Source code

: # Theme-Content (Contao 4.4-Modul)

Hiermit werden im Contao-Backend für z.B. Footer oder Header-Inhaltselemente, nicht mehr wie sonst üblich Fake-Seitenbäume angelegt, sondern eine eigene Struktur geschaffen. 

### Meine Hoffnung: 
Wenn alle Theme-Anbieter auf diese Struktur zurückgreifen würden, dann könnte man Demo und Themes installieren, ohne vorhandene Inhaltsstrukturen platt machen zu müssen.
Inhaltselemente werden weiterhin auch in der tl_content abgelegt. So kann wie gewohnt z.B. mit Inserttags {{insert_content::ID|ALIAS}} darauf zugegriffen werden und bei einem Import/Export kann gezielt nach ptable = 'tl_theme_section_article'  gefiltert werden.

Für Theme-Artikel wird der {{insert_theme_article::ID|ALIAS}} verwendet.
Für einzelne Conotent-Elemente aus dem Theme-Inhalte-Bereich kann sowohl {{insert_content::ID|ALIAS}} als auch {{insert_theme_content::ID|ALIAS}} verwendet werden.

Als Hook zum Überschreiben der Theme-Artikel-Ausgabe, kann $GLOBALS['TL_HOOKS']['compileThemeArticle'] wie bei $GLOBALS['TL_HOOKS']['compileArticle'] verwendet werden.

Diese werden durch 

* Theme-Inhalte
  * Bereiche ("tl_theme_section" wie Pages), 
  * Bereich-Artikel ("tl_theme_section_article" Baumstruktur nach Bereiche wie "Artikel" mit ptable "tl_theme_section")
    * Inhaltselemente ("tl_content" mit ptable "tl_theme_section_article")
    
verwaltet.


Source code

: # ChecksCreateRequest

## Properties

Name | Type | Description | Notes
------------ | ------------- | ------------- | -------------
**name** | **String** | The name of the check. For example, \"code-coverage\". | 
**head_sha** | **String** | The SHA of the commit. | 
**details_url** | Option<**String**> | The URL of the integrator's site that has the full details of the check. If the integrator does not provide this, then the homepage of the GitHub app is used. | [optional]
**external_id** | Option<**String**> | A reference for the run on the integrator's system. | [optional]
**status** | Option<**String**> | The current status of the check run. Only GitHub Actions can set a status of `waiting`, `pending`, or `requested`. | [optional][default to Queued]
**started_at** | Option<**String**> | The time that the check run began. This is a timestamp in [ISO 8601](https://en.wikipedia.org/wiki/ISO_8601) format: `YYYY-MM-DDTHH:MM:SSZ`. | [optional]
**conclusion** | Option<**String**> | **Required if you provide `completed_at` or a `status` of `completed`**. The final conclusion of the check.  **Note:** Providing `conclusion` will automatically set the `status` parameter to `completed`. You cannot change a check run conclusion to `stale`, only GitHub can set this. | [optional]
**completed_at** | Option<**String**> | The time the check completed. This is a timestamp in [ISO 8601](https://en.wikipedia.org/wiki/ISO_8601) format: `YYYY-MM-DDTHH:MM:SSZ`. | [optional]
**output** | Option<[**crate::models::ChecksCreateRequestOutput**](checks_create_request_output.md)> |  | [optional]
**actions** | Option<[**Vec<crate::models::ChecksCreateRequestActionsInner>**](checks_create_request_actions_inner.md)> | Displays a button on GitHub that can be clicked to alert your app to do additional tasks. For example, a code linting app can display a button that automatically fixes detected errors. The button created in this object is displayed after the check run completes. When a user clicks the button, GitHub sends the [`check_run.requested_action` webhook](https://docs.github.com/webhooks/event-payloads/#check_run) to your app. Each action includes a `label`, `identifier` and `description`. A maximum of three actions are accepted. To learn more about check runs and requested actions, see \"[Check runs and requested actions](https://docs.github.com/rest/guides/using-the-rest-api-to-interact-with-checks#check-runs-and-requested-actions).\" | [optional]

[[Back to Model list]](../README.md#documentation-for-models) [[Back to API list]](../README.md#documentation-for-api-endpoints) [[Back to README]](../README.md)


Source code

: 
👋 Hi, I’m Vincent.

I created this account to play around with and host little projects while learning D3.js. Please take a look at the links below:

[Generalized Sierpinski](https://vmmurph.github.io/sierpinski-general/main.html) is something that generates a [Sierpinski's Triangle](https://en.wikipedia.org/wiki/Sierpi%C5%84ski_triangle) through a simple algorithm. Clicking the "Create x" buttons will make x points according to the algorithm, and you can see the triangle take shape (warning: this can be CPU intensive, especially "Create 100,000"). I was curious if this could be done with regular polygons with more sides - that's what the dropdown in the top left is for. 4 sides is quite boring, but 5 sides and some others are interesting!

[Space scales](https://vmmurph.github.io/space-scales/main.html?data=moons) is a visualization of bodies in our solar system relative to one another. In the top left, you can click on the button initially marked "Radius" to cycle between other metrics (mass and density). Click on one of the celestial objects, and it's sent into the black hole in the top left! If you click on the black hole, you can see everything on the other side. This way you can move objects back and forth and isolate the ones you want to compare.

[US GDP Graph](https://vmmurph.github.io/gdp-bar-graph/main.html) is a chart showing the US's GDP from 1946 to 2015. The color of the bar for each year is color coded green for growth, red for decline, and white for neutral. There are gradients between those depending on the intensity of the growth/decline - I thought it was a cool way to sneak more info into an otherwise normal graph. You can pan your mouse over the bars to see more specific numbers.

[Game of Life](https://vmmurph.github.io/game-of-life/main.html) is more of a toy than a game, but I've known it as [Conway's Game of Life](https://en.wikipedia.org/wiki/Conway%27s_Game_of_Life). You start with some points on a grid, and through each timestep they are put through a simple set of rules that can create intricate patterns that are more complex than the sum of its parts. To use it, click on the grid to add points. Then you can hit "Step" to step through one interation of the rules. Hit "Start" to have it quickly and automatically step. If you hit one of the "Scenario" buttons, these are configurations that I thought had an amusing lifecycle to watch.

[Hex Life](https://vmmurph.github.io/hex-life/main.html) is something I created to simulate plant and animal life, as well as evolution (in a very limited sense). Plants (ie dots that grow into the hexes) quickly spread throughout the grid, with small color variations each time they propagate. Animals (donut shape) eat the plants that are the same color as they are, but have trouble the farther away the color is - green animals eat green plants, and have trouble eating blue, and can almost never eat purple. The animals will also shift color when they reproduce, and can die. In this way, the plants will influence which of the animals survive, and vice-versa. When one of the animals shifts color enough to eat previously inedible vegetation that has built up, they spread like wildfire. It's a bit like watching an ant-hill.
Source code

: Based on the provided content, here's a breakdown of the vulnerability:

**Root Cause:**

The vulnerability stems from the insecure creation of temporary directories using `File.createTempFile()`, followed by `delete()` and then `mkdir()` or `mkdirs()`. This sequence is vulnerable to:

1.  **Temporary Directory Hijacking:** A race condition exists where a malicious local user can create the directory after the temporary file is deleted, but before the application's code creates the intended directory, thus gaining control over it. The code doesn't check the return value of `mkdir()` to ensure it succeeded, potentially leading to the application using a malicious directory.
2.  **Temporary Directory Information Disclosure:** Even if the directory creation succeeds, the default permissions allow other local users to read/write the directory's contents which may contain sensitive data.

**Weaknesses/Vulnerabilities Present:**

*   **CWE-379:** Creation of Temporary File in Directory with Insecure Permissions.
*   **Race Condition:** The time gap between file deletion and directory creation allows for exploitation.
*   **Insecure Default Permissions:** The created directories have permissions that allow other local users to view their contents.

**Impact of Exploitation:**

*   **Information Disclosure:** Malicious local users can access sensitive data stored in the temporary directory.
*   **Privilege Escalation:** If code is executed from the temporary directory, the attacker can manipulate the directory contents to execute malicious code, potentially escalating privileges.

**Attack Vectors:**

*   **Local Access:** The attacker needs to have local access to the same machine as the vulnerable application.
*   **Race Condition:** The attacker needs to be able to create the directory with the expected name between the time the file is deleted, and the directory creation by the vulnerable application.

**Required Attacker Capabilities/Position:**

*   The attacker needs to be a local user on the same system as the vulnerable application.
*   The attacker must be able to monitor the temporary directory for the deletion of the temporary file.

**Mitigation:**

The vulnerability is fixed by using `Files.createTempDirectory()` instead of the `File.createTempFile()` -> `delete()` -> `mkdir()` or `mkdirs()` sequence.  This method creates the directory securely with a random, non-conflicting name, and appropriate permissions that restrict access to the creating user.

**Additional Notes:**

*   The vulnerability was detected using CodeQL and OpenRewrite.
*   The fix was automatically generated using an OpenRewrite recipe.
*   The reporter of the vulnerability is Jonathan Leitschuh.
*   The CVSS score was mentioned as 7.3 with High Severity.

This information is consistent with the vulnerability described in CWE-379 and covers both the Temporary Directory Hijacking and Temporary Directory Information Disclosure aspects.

=======

● DIRECTIONS FOR THIS TASK: Output the records above exactly, from their first line through the line that contains "Für einzelne Conotent-Elemente", and add nothing.

● EXERCISE ANSWER:
Source code

: # Theme-Content (Contao 4.4-Modul)

Hiermit werden im Contao-Backend für z.B. Footer oder Header-Inhaltselemente, nicht mehr wie sonst üblich Fake-Seitenbäume angelegt, sondern eine eigene Struktur geschaffen. 

### Meine Hoffnung: 
Wenn alle Theme-Anbieter auf diese Struktur zurückgreifen würden, dann könnte man Demo und Themes installieren, ohne vorhandene Inhaltsstrukturen platt machen zu müssen.
Inhaltselemente werden weiterhin auch in der tl_content abgelegt. So kann wie gewohnt z.B. mit Inserttags {{insert_content::ID|ALIAS}} darauf zugegriffen werden und bei einem Import/Export kann gezielt nach ptable = 'tl_theme_section_article'  gefiltert werden.

Für Theme-Artikel wird der {{insert_theme_article::ID|ALIAS}} verwendet.
Für einzelne Conotent-Elemente aus dem Theme-Inhalte-Bereich kann sowohl {{insert_content::ID|ALIAS}} als auch {{insert_theme_content::ID|ALIAS}} verwendet werden.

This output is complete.